What needs to be done:
From the first line to the last, write out the data below exactly.

┌─ Material supplied

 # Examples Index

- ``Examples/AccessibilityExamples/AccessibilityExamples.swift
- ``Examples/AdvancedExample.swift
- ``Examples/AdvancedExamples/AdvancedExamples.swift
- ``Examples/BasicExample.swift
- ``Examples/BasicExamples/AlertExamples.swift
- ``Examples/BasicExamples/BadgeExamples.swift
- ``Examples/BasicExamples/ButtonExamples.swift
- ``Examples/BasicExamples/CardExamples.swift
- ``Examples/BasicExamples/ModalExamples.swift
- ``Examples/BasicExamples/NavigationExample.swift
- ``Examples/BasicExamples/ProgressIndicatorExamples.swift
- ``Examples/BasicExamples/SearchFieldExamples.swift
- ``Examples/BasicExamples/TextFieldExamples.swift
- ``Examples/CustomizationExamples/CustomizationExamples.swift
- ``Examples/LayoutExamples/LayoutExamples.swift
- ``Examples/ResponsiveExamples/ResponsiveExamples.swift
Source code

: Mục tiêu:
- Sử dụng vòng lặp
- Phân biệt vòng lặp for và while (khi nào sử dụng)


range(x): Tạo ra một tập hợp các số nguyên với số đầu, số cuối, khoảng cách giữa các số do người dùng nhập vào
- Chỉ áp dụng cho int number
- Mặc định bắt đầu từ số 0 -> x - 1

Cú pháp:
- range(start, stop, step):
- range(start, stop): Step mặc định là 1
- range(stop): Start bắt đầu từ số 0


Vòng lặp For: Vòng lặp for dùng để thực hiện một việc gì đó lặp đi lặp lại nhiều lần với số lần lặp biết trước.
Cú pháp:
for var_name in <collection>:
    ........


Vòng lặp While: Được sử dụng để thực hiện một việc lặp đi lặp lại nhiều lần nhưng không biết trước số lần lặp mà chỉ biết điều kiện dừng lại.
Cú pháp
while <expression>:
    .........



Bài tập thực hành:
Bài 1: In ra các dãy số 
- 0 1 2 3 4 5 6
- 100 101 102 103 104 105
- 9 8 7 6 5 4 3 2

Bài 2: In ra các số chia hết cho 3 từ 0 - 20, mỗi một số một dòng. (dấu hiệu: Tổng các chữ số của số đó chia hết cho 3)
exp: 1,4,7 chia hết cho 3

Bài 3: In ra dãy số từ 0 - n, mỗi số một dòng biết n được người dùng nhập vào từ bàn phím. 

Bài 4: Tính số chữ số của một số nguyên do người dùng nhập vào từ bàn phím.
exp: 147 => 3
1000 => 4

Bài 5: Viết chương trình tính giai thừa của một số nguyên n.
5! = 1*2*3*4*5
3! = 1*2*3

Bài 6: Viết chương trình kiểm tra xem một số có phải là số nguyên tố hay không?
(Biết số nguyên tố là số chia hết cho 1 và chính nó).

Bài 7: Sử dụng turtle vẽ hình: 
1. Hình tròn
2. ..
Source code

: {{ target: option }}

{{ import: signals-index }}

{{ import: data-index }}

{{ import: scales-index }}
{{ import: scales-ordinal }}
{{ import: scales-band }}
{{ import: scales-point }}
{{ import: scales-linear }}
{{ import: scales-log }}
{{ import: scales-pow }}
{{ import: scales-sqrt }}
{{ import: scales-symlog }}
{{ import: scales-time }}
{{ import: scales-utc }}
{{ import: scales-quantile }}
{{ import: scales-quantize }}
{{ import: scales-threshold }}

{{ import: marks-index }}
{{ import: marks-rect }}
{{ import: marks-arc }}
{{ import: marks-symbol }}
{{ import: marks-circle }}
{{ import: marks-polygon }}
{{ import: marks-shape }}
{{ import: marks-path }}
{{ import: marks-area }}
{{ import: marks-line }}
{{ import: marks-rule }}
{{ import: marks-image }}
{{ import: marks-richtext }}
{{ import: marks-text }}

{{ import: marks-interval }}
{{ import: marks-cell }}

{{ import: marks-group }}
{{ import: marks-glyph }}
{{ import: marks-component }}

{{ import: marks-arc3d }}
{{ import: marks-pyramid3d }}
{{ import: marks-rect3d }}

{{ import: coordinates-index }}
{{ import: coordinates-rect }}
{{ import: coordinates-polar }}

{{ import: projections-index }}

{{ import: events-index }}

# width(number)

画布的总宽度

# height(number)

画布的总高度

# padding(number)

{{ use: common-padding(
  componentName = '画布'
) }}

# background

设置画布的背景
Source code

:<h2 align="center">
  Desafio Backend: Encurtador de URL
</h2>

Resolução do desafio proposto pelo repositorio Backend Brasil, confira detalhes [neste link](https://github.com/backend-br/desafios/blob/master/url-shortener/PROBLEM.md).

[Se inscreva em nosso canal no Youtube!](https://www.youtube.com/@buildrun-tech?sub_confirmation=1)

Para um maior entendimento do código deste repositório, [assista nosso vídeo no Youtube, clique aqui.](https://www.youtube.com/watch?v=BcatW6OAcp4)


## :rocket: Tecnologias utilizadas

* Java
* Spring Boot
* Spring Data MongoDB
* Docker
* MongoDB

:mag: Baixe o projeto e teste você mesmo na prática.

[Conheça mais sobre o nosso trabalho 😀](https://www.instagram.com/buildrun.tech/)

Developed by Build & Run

└─

Exercise response:
 # Examples Index

- ``Examples/AccessibilityExamples/AccessibilityExamples.swift
- ``Examples/AdvancedExample.swift
- ``Examples/AdvancedExamples/AdvancedExamples.swift
- ``Examples/BasicExample.swift
- ``Examples/BasicExamples/AlertExamples.swift
- ``Examples/BasicExamples/BadgeExamples.swift
- ``Examples/BasicExamples/ButtonExamples.swift
- ``Examples/BasicExamples/CardExamples.swift
- ``Examples/BasicExamples/ModalExamples.swift
- ``Examples/BasicExamples/NavigationExample.swift
- ``Examples/BasicExamples/ProgressIndicatorExamples.swift
- ``Examples/BasicExamples/SearchFieldExamples.swift
- ``Examples/BasicExamples/TextFieldExamples.swift
- ``Examples/CustomizationExamples/CustomizationExamples.swift
- ``Examples/LayoutExamples/LayoutExamples.swift
- ``Examples/ResponsiveExamples/ResponsiveExamples.swift
Source code

: Mục tiêu:
- Sử dụng vòng lặp
- Phân biệt vòng lặp for và while (khi nào sử dụng)


range(x): Tạo ra một tập hợp các số nguyên với số đầu, số cuối, khoảng cách giữa các số do người dùng nhập vào
- Chỉ áp dụng cho int number
- Mặc định bắt đầu từ số 0 -> x - 1

Cú pháp:
- range(start, stop, step):
- range(start, stop): Step mặc định là 1
- range(stop): Start bắt đầu từ số 0


Vòng lặp For: Vòng lặp for dùng để thực hiện một việc gì đó lặp đi lặp lại nhiều lần với số lần lặp biết trước.
Cú pháp:
for var_name in <collection>:
    ........


Vòng lặp While: Được sử dụng để thực hiện một việc lặp đi lặp lại nhiều lần nhưng không biết trước số lần lặp mà chỉ biết điều kiện dừng lại.
Cú pháp
while <expression>:
    .........



Bài tập thực hành:
Bài 1: In ra các dãy số 
- 0 1 2 3 4 5 6
- 100 101 102 103 104 105
- 9 8 7 6 5 4 3 2

Bài 2: In ra các số chia hết cho 3 từ 0 - 20, mỗi một số một dòng. (dấu hiệu: Tổng các chữ số của số đó chia hết cho 3)
exp: 1,4,7 chia hết cho 3

Bài 3: In ra dãy số từ 0 - n, mỗi số một dòng biết n được người dùng nhập vào từ bàn phím. 

Bài 4: Tính số chữ số của một số nguyên do người dùng nhập vào từ bàn phím.
exp: 147 => 3
1000 => 4

Bài 5: Viết chương trình tính giai thừa của một số nguyên n.
5! = 1*2*3*4*5
3! = 1*2*3

Bài 6: Viết chương trình kiểm tra xem một số có phải là số nguyên tố hay không?
(Biết số nguyên tố là số chia hết cho 1 và chính nó).

Bài 7: Sử dụng turtle vẽ hình: 
1. Hình tròn
2. ..
Source code

: {{ target: option }}

{{ import: signals-index }}

{{ import: data-index }}

{{ import: scales-index }}
{{ import: scales-ordinal }}
{{ import: scales-band }}
{{ import: scales-point }}
{{ import: scales-linear }}
{{ import: scales-log }}
{{ import: scales-pow }}
{{ import: scales-sqrt }}
{{ import: scales-symlog }}
{{ import: scales-time }}
{{ import: scales-utc }}
{{ import: scales-quantile }}
{{ import: scales-quantize }}
{{ import: scales-threshold }}

{{ import: marks-index }}
{{ import: marks-rect }}
{{ import: marks-arc }}
{{ import: marks-symbol }}
{{ import: marks-circle }}
{{ import: marks-polygon }}
{{ import: marks-shape }}
{{ import: marks-path }}
{{ import: marks-area }}
{{ import: marks-line }}
{{ import: marks-rule }}
{{ import: marks-image }}
{{ import: marks-richtext }}
{{ import: marks-text }}

{{ import: marks-interval }}
{{ import: marks-cell }}

{{ import: marks-group }}
{{ import: marks-glyph }}
{{ import: marks-component }}

{{ import: marks-arc3d }}
{{ import: marks-pyramid3d }}
{{ import: marks-rect3d }}

{{ import: coordinates-index }}
{{ import: coordinates-rect }}
{{ import: coordinates-polar }}

{{ import: projections-index }}

{{ import: events-index }}

# width(number)

画布的总宽度

# height(number)

画布的总高度

# padding(number)

{{ use: common-padding(
  componentName = '画布'
) }}

# background

设置画布的背景
Source code

:<h2 align="center">
  Desafio Backend: Encurtador de URL
</h2>

Resolução do desafio proposto pelo repositorio Backend Brasil, confira detalhes [neste link](https://github.com/backend-br/desafios/blob/master/url-shortener/PROBLEM.md).

[Se inscreva em nosso canal no Youtube!](https://www.youtube.com/@buildrun-tech?sub_confirmation=1)

Para um maior entendimento do código deste repositório, [assista nosso vídeo no Youtube, clique aqui.](https://www.youtube.com/watch?v=BcatW6OAcp4)


## :rocket: Tecnologias utilizadas

* Java
* Spring Boot
* Spring Data MongoDB
* Docker
* MongoDB

:mag: Baixe o projeto e teste você mesmo na prática.

[Conheça mais sobre o nosso trabalho 😀](https://www.instagram.com/buildrun.tech/)

Developed by Build & Run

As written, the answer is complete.